There‘s been times when we‘ve even had to discard stories due to unsatisfying visuals and a lack of alternatives. However, we do not want to discard your story so we‘ve come up with an alternative:
In the past, Berlin Art Parasites has made use of nudity in order to attract readership, build on the content of the article, and develop our stamp as a non-standard art magazine.
I‘ve proposed the deployment of a female nude model in order to bring your story into the spotlight. In this case, I feel it works at a meta level with the mythology that you‘ve been engaging with–where a female vessel has been a key element in the dissemination/longevity of a male entity (Lenin‘s wife and Pero‘s daughter). The twist, in this case, is that even though a nude female is acting as a vessel to bring forth the words of this male writer, it is the story of a female which I want to bring forth.

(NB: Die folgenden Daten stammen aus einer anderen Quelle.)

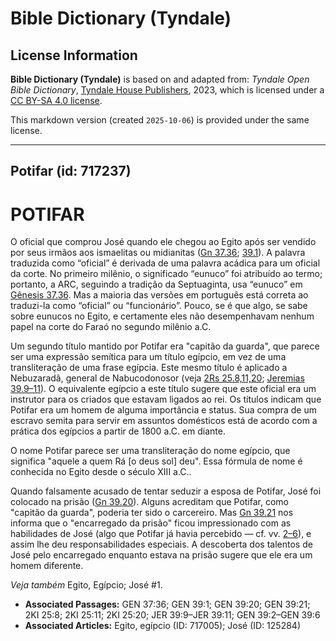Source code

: # Bible Dictionary (Tyndale)

## License Information

**Bible Dictionary (Tyndale)** is based on and adapted from: _Tyndale Open Bible Dictionary_, [Tyndale House Publishers](https://tyndaleopenresources.com/), 2023, which is licensed under a [CC BY-SA 4.0 license](https://creativecommons.org/licenses/by-sa/4.0/legalcode.en).

This markdown version (created `2025-10-06`) is provided under the same license.



--------------------------------

## Potifar (id: 717237)

POTIFAR
=======

O oficial que comprou José quando ele chegou ao Egito após ser vendido por seus irmãos aos ismaelitas ou midianitas ([Gn 37\.36](https://ref.ly/Gen37:36); [39\.1](https://ref.ly/Gen39:1)). A palavra traduzida como “oficial” é derivada de uma palavra acádica para um oficial da corte. No primeiro milênio, o significado “eunuco” foi atribuído ao termo; portanto, a ARC, seguindo a tradição da Septuaginta, usa “eunuco” em [Gênesis 37\.36](https://ref.ly/Gen37:36). Mas a maioria das versões em português está correta ao traduzi\-la como “oficial” ou “funcionário”. Pouco, se é que algo, se sabe sobre eunucos no Egito, e certamente eles não desempenhavam nenhum papel na corte do Faraó no segundo milênio a.C.

Um segundo título mantido por Potifar era "capitão da guarda", que parece ser uma expressão semítica para um título egípcio, em vez de uma transliteração de uma frase egípcia. Este mesmo título é aplicado a Nebuzaradã, general de Nabucodonosor (veja [2Rs 25\.8,11,20](https://ref.ly/2Kgs25:8,2Kgs25:11,2Kgs25:20); [Jeremias 39\.9–11](https://ref.ly/Jer39:9-Jer39:11)). O equivalente egípcio a este título sugere que este oficial era um instrutor para os criados que estavam ligados ao rei. Os títulos indicam que Potifar era um homem de alguma importância e status. Sua compra de um escravo semita para servir em assuntos domésticos está de acordo com a prática dos egípcios a partir de 1800 a.C. em diante.

O nome Potifar parece ser uma transliteração do nome egípcio, que significa "aquele a quem Rá \[o deus sol] deu". Essa fórmula de nome é conhecida no Egito desde o século XIII a.C..

Quando falsamente acusado de tentar seduzir a esposa de Potifar, José foi colocado na prisão ([Gn 39\.20](https://ref.ly/Gen39:20)). Alguns acreditam que Potifar, como "capitão da guarda", poderia ter sido o carcereiro. Mas [Gn 39\.21](https://ref.ly/Gen39:21) nos informa que o "encarregado da prisão" ficou impressionado com as habilidades de José (algo que Potifar já havia percebido — cf. vv. [2–6](https://ref.ly/Gen39:2-Gen39:6)), e assim lhe deu responsabilidades especiais. A descoberta dos talentos de José pelo encarregado enquanto estava na prisão sugere que ele era um homem diferente.

*Veja também* Egito, Egípcio; José \#1.

* **Associated Passages:** GEN 37:36; GEN 39:1; GEN 39:20; GEN 39:21; 2KI 25:8; 2KI 25:11; 2KI 25:20; JER 39:9–JER 39:11; GEN 39:2–GEN 39:6
* **Associated Articles:** Egito, egípcio (ID: 717005); José (ID: 125284)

All I‘m asking at this point is your permission for the use of a nude female model in the cover of your story. And I ask because we understand how controversial the nude body can sometimes be. I can assure you that, when writing my stories that include a nude, I‘ve always been careful to maintain the integrity of the artwork, the artist and my very own. If you care to see, here are two examples of stories in which I‘ve made use of a nude body: The Fear Of Revealing Too Much & Bearing It All.

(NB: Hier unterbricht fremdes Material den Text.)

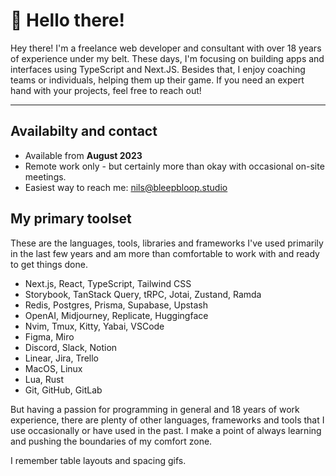 # 👋 Hello there!

Hey there! I'm a freelance web developer and consultant with over 18 years of experience under my belt. These days, I'm focusing on building apps and interfaces using TypeScript and Next.JS. Besides that, I enjoy coaching teams or individuals, helping them up their game. If you need an expert hand with your projects, feel free to reach out!

---

## Availabilty and contact

- Available from **August 2023**
- Remote work only - but certainly more than okay with occasional on-site meetings.
- Easiest way to reach me: nils@bleepbloop.studio

## My primary toolset

These are the languages, tools, libraries and frameworks I've used primarily in the last few years and am more than comfortable to work with and ready to get things done.

- Next.js, React, TypeScript, Tailwind CSS
- Storybook, TanStack Query, tRPC, Jotai, Zustand, Ramda
- Redis, Postgres, Prisma, Supabase, Upstash
- OpenAI, Midjourney, Replicate, Huggingface
- Nvim, Tmux, Kitty, Yabai, VSCode
- Figma, Miro 
- Discord, Slack, Notion
- Linear, Jira, Trello
- MacOS, Linux
- Lua, Rust
- Git, GitHub, GitLab

But having a passion for programming in general and 18 years of work experience,
there are plenty of other languages, frameworks and tools that I use
occasionally or have used in the past. I make a point of always learning and
pushing the boundaries of my comfort zone.

I remember table layouts and spacing gifs.
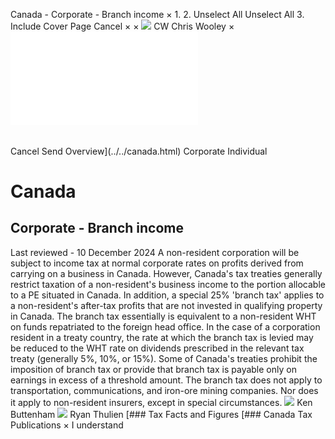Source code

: Canada - Corporate - Branch income
×
1.
2.
Unselect All
Unselect All
3.
Include Cover Page
Cancel
×
×
![](../../-/media/world-wide-tax-summaries/attachments/global---chris-wooley.ashx%3Frev=ac5e5f3223b34096b1afc2a6009c7320&revision=ac5e5f32-23b3-4096-b1af-c2a6009c7320&hash=859B7ADC84DC2CBEC9760E9E6EE7DE6D0A8BFCDF)
CW
Chris Wooley
×
![](branch-income.html)
######
Cancel
Send
Overview](../../canada.html)
Corporate
Individual
# Canada
## Corporate - Branch income
Last reviewed - 10 December 2024
A non-resident corporation will be subject to income tax at normal corporate rates on profits derived from carrying on a business in Canada. However, Canada's tax treaties generally restrict taxation of a non-resident's business income to the portion allocable to a PE situated in Canada.
In addition, a special 25% 'branch tax' applies to a non-resident's after-tax profits that are not invested in qualifying property in Canada. The branch tax essentially is equivalent to a non-resident WHT on funds repatriated to the foreign head office. In the case of a corporation resident in a treaty country, the rate at which the branch tax is levied may be reduced to the WHT rate on dividends prescribed in the relevant tax treaty (generally 5%, 10%, or 15%). Some of Canada's treaties prohibit the imposition of branch tax or provide that branch tax is payable only on earnings in excess of a threshold amount. The branch tax does not apply to transportation, communications, and iron-ore mining companies. Nor does it apply to non-resident insurers, except in special circumstances.
![](../../-/media/world-wide-tax-summaries/attachments/canada---ken_buttenham.ashx%3Frev=0002aa3cba7e4221a00d2a61283aaf24&revision=0002aa3c-ba7e-4221-a00d-2a61283aaf24&hash=8239380963A428C8503F2F3881EF047D7164F6BE)
Ken Buttenham
![](../../-/media/world-wide-tax-summaries/attachments/canada---ryan_thulien.ashx%3Frev=b3b738fc0b1e44a08f281b1144f64ea7&revision=b3b738fc-0b1e-44a0-8f28-1b1144f64ea7&hash=CBAD7F397C98CC7C58238EDEEFC816C28A1C54F5)
Ryan Thulien
[### Tax Facts and Figures
[### Canada Tax Publications
×
I understand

Let me know if this idea is acceptable to you – I wouldn‘t want to jeopardize your concept/integrity.
All the best, ...
Antwort:
Hello ...,
The photos, particularly of me, are really are not that good, it is true - the work needs to be photographed differently, also, the work is not easy to photograph. Juan Pablo Diaz of okk has some better ones. But I am happy to go along with what you suggest.
However - I imagine that the scene with Simon and Pero might be visually particularly interesting - this would preferably include a male model in chains next to the female nude. As you can see in some of the images, the male is an attractive, well built figure. Robert, the curator, told me he could send some images of himself nude, but I trust you to have sources more adequate to what you have in mind.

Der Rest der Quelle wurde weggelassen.